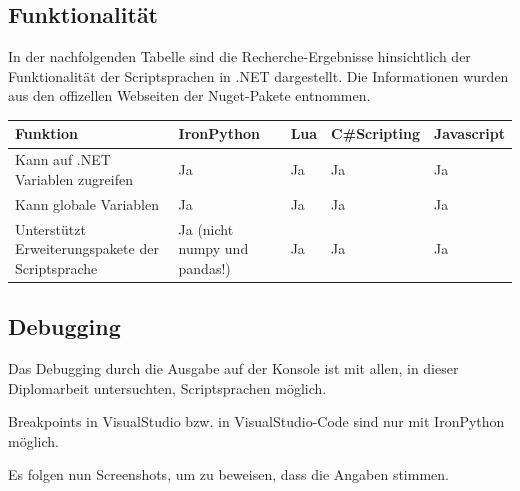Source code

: \newpage
\subsection{Funktionalität}
In der nachfolgenden Tabelle sind die Recherche-Ergebnisse hinsichtlich der Funktionalität der Scriptsprachen in .NET dargestellt.
Die Informationen wurden aus den offizellen Webseiten der Nuget-Pakete entnommen.

\begin{table}[H]
    \begin{tabular}{|p{3cm}|p{3cm}|p{3cm}|p{3cm}|p{3cm}|}
        \hline
        Funktion & IronPython & Lua & C\#Scripting & Javascript\\ \hline
        Kann auf .NET Variablen zugreifen & Ja & Ja & Ja & Ja \\ \hline
        Kann globale Variablen & Ja & Ja & Ja & Ja \\ \hline
        Unterstützt Erweiterungspakete der Scriptsprache & Ja (nicht numpy und pandas!) & Ja & Ja & Ja \\ \hline 
    \end{tabular} 
\end{table}
\newpage
\subsection{Debugging}
Das Debugging durch die Ausgabe auf der Konsole ist mit allen, in dieser Diplomarbeit untersuchten, Scriptsprachen möglich.

Breakpoints in VisualStudio bzw. in VisualStudio-Code sind nur mit IronPython möglich.


Es folgen nun Screenshots, um zu beweisen, dass die Angaben stimmen.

## [What needs to be done]
Look over the material above and show each line where "begin" appears.

## [Answer for this exercise]
\begin{table}[H]
    \begin{tabular}{|p{3cm}|p{3cm}|p{3cm}|p{3cm}|p{3cm}|}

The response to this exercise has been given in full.